Google, Pichai said, has been working on this technology for many years. And it was developed by engineers mainly in Tel Aviv. Dubbed Google Duplex, it “brings together all our investments over the years [including in] natural language understanding, deep learning, [and] text-to-speech,” Pichai said.
Made in Israel
Google Duplex was unveiled this month, and the key people behind the technology are Yaniv Leviathan, principal engineer, and Yossi Matias, vice president of engineering and the managing director of Google’s R&D Center in Tel Aviv. According to Wired magazine, the experimentation with the technology started several years ago as a 20-percent project – an initiative that encouraged employees to spend about 20 percent of their time on their own ideas, and which was reportedly scrapped in 2013.
In a post dated May 8, 2018 on the Google AI blog, Matias and Leviathan explained the technology in depth.
Duplex, they wrote, was “a new technology for conducting natural conversations to carry out ‘real world’ tasks over the phone. The technology is directed towards completing specific tasks, such as scheduling certain types of appointments. For such tasks, the system makes the conversational experience as natural as possible, allowing people to speak normally, like they would to another person, without having to adapt to a machine.”
For now, this means that Duplex can carry out very specific tasks, like making appointments, fully autonomously, but only “after being deeply trained in such domains,” they write. “It cannot carry out general conversations.”
To demonstrate this, a second recorded conversation for an attempted dinner reservation between a male-sounding voice (the Google Assistant) and a female-sounding respondent with a notable accent was aired at the same Google I/O conference. The exchange “went a bit differently than expected,” said Pichai, when the respondent tried to communicate that the caller did not need a reservation. Still, the Assistant appears to understand the concept and concludes with “oh, I gotcha.”

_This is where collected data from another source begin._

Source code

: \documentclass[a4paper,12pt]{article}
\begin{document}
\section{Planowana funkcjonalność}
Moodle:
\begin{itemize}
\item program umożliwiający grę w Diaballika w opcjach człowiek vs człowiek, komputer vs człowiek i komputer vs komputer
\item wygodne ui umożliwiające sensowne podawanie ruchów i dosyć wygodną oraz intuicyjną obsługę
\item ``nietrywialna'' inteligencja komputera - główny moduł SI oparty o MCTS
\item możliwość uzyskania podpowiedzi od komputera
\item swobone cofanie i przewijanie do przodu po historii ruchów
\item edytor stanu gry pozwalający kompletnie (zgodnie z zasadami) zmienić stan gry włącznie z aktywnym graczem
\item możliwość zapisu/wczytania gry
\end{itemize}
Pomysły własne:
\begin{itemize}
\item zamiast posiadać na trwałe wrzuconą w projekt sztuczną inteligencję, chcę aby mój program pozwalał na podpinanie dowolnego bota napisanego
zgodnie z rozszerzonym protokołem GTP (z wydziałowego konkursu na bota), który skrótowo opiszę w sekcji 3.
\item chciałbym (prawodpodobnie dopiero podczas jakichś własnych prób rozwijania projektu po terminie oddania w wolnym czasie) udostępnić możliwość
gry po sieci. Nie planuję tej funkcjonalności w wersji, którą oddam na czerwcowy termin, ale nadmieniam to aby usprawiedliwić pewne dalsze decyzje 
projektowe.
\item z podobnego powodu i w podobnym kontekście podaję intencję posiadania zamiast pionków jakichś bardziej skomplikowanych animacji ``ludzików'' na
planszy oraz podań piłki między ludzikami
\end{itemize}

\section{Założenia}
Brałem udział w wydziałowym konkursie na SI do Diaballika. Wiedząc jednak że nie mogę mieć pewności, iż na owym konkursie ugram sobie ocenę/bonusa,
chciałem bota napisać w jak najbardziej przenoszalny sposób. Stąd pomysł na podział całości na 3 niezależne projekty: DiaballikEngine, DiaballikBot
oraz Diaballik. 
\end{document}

“We’re still developing this technology, and we’re actually working hard to get this right,” Pichai said after the second demo. “We have many of these examples when the calls don’t quite go as expected. But the Assistant knows the context and nuance. It knew to ask for wait times in this case, and it handled the interaction gracefully.”
But it’s highly likely that Google didn’t invest millions and years for the assistant to just book tables and set appointments times, and has its eye on bigger targets.
Leviathan and Matias say they needed to consider several challenges for Duplex to work.
Natural language, they explain, can be hard to understand and tricky to model. “Latency expectations require fast processing, and generating natural sounding speech, with the appropriate intonations, is difficult,” they write.
When people talk to each other in a natural setting, they use sentence structures that are complex, speak faster than when addressing a computer, sometimes correcting themselves mid-sentence and relying on context when they omit words. They can also express a wide range of intent, for which Leviathan and Matias give the following example: “‘So umm Tuesday through Thursday we are open 11 to 2, and then reopen 4 to 9, and then Friday, Saturday, Sunday we… or Friday, Saturday we’re open 11 to 9 and then Sunday we’re open 1 to 9.'”
While Duplex is able to carry out some sophisticated interactions, largely with full autonomy, Leviathan and Matias say the system also has “a self-monitoring capability, which allows it to recognize the tasks it cannot complete autonomously (e.g., scheduling an unusually complex appointment), and “in these cases, it signals to a human operator, who can complete the task.”
Sign up for our free weekly newsletterSubscribe
How it works
At the core of the technology, Matias and Leviathan say, “is a recurrent neural network (RNN) designed to cope with these challenges, built using TensorFlow Extended (TFX),” an end-to-end machine learning platform built on Google’s own TensorFlow tech. TensorFlow is “an open-source software library for dataflow programming.”
Duplex was essentially trained on anonymized phone conversation data – voicemails and Google Voice conversations – “as well as features from the audio, the history of the conversation, the parameters of the conversation (e.g. the desired service for an appointment, or the current time of day) and more.”
During the training, the system was supervised by operators who acted as instructors and could “affect the behavior of the system in real time as needed.” This went on “until the system performs at the desired quality level, at which point the supervision stops and the system can make calls autonomously,” they write.
Google is planning an experimental initial release to a “small” number of people, according to CNet, later this year, as Matias and Nick Fox, vice president of product and design for Google Assistant and Search tell the publication that Google wants to “proceed with caution” with the new technology.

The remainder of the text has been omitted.